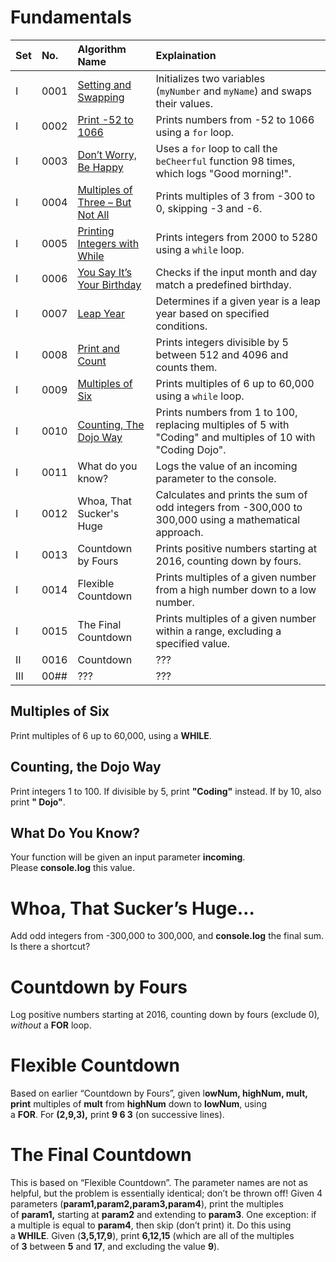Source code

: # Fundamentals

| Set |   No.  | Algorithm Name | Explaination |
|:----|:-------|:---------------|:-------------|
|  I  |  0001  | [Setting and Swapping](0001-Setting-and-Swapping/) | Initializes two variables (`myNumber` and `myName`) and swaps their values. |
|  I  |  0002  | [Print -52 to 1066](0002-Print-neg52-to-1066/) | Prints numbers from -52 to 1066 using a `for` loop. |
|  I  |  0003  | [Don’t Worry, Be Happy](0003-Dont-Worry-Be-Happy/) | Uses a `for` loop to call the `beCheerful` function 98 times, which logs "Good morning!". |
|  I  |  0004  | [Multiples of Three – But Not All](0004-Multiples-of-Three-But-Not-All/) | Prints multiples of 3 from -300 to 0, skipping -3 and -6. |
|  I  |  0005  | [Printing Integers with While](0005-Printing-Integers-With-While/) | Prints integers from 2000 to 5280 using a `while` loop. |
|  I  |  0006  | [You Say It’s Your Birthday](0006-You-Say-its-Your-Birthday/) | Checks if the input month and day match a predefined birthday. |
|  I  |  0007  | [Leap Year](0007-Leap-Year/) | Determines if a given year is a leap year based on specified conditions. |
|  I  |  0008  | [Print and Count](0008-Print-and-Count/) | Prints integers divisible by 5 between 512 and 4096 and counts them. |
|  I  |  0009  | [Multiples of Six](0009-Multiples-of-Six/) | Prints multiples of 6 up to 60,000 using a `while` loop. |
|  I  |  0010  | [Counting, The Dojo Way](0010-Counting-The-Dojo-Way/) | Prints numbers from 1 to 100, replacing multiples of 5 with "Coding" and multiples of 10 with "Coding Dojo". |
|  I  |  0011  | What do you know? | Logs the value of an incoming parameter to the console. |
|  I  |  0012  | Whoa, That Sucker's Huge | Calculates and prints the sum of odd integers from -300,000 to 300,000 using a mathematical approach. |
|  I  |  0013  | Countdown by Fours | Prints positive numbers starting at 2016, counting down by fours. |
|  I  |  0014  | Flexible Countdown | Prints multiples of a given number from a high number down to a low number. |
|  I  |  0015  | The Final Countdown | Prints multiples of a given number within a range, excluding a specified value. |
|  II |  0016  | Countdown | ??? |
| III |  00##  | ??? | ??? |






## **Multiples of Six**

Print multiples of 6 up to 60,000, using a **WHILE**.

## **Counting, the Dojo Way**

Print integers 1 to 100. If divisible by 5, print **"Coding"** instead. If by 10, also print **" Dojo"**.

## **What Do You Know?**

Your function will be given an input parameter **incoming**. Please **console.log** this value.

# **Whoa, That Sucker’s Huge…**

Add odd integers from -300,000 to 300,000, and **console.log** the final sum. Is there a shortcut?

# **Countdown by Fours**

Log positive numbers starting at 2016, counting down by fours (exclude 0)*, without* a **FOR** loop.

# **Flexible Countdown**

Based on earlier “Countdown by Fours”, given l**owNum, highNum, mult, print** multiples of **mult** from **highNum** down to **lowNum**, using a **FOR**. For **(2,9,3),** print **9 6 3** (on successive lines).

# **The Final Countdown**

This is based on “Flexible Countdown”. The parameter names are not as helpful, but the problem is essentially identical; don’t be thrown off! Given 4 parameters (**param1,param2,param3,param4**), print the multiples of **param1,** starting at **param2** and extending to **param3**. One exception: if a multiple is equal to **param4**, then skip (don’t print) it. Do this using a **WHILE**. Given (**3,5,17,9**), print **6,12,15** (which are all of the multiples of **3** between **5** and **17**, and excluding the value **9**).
○ ○ ○ ○ ○
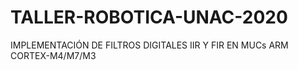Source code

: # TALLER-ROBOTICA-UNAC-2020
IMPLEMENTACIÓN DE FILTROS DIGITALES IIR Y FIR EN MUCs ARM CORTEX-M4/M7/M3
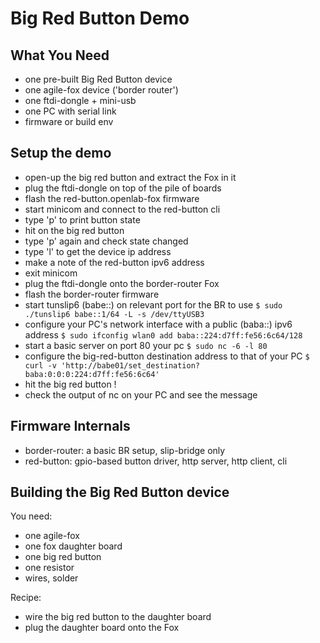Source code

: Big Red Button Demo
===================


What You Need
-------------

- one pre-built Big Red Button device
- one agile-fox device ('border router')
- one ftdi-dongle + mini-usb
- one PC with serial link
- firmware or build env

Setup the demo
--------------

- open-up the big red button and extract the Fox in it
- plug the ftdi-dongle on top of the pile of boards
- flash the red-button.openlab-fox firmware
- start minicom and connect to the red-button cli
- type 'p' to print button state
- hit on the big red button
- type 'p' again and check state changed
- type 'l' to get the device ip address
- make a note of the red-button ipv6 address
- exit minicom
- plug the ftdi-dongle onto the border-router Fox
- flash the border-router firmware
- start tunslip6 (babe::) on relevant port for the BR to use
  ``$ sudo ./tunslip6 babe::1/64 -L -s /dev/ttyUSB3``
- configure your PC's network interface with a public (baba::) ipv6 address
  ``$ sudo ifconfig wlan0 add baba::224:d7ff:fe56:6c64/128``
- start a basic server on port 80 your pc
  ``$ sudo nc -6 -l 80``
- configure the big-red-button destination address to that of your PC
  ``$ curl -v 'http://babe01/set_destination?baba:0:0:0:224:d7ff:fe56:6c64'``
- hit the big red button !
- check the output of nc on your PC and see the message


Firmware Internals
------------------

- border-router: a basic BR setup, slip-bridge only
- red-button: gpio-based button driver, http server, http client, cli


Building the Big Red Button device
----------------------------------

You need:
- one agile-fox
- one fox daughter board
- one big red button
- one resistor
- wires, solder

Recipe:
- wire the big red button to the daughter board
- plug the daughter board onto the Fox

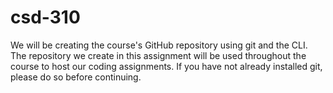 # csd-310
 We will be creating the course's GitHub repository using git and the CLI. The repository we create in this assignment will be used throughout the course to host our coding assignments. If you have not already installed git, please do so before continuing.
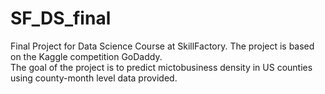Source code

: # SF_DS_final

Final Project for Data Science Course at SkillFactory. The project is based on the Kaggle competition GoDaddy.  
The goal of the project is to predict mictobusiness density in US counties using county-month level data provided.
○ ○ ○ ○ ○
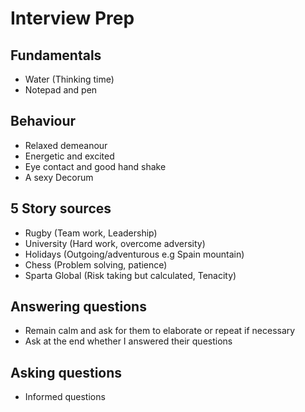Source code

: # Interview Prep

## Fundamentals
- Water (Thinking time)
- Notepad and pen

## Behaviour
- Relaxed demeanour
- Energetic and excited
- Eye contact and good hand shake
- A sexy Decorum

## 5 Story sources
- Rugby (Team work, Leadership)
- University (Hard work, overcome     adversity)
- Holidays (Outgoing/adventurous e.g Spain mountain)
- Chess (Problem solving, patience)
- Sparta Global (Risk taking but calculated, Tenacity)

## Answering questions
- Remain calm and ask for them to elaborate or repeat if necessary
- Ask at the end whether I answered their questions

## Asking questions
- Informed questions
○ ○ ○ ○ ○
*Exercise*
Above are the records. Print exactly, and only, the lines from the line with "- Chess (Problem solving, patience)" to the line with "- Informed questions", both inclusive.

*Exercise answer*
- Chess (Problem solving, patience)
- Sparta Global (Risk taking but calculated, Tenacity)

## Answering questions
- Remain calm and ask for them to elaborate or repeat if necessary
- Ask at the end whether I answered their questions

## Asking questions
- Informed questions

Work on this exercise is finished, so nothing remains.